* ACTIVITY *
Across the entries below, how many lines have the word "backward" in them? Respond with only the number.

* Dataset items *
———

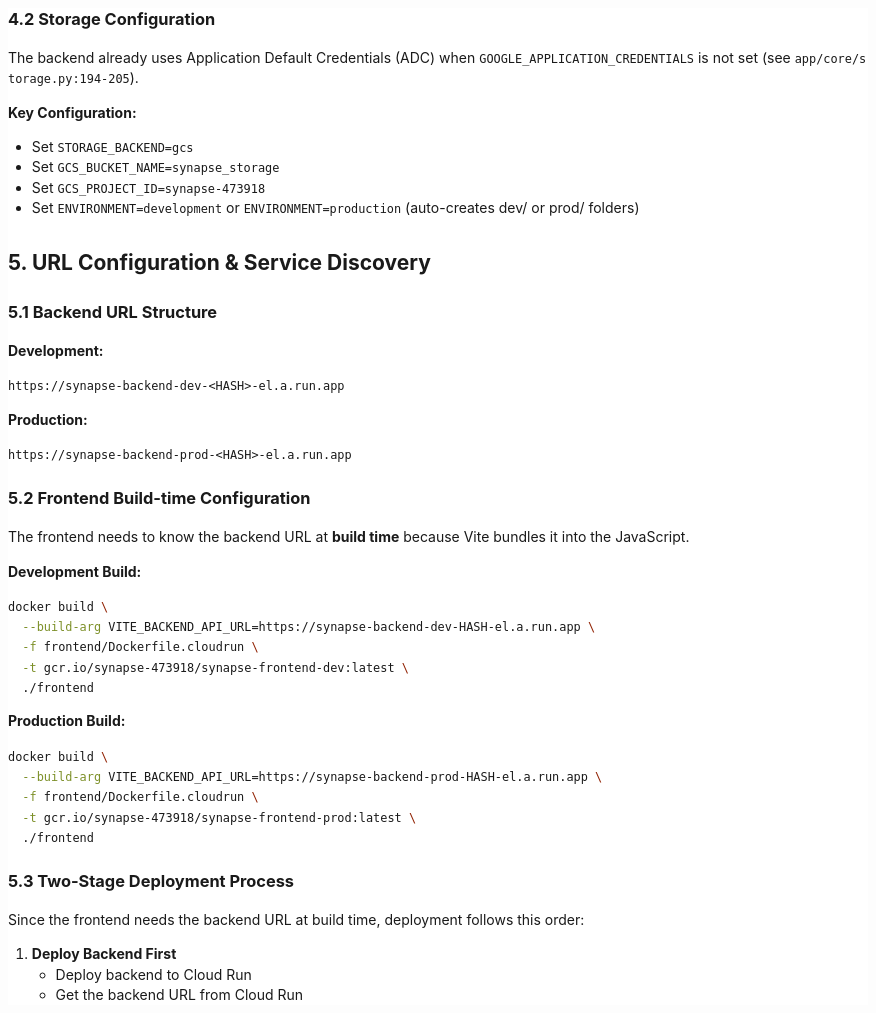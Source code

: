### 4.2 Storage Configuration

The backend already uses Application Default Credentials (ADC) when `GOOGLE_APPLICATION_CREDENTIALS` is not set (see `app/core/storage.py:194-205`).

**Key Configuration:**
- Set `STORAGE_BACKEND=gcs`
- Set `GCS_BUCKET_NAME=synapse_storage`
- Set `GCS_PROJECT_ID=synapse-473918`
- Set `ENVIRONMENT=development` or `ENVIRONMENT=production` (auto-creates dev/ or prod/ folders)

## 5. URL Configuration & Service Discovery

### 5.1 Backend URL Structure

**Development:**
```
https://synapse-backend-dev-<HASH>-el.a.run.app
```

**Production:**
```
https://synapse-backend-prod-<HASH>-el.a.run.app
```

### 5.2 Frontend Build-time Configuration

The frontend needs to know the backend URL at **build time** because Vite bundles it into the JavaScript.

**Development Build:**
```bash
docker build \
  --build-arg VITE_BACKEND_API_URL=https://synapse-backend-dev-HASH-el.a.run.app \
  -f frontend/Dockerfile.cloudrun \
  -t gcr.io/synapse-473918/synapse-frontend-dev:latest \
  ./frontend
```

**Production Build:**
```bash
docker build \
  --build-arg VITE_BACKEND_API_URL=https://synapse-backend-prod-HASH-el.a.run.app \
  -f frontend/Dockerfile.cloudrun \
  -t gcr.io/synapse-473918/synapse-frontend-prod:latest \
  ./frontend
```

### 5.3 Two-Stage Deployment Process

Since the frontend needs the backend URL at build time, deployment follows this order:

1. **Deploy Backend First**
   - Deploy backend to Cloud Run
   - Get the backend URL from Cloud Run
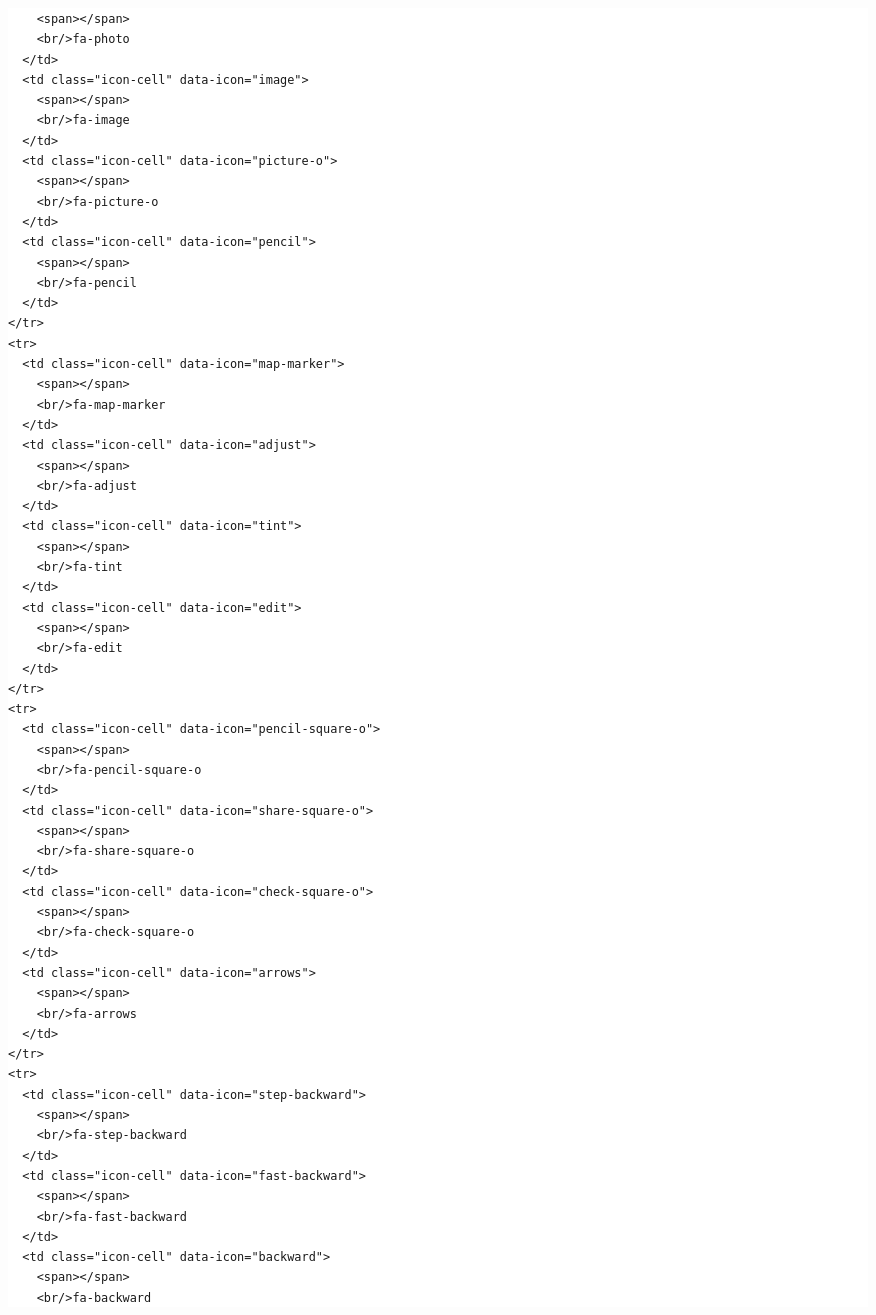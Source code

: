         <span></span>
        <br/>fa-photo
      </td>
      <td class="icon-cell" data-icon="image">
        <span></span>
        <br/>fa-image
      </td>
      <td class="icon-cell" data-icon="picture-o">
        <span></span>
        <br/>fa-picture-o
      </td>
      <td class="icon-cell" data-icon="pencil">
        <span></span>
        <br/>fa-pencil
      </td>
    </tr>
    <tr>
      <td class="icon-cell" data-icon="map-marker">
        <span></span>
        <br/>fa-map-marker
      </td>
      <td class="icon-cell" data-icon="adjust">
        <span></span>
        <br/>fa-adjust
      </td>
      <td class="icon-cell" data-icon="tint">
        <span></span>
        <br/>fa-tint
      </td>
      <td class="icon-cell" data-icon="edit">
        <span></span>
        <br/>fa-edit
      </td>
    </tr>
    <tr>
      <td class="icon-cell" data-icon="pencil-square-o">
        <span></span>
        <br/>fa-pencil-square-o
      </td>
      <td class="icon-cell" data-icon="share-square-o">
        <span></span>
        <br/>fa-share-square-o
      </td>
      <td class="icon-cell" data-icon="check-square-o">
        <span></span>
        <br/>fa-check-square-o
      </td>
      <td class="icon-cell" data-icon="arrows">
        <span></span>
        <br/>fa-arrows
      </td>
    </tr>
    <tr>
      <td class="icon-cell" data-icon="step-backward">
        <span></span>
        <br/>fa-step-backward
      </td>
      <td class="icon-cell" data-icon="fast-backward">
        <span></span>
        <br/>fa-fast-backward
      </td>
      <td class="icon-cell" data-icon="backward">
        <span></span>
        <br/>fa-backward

———

* RESPONSE *
6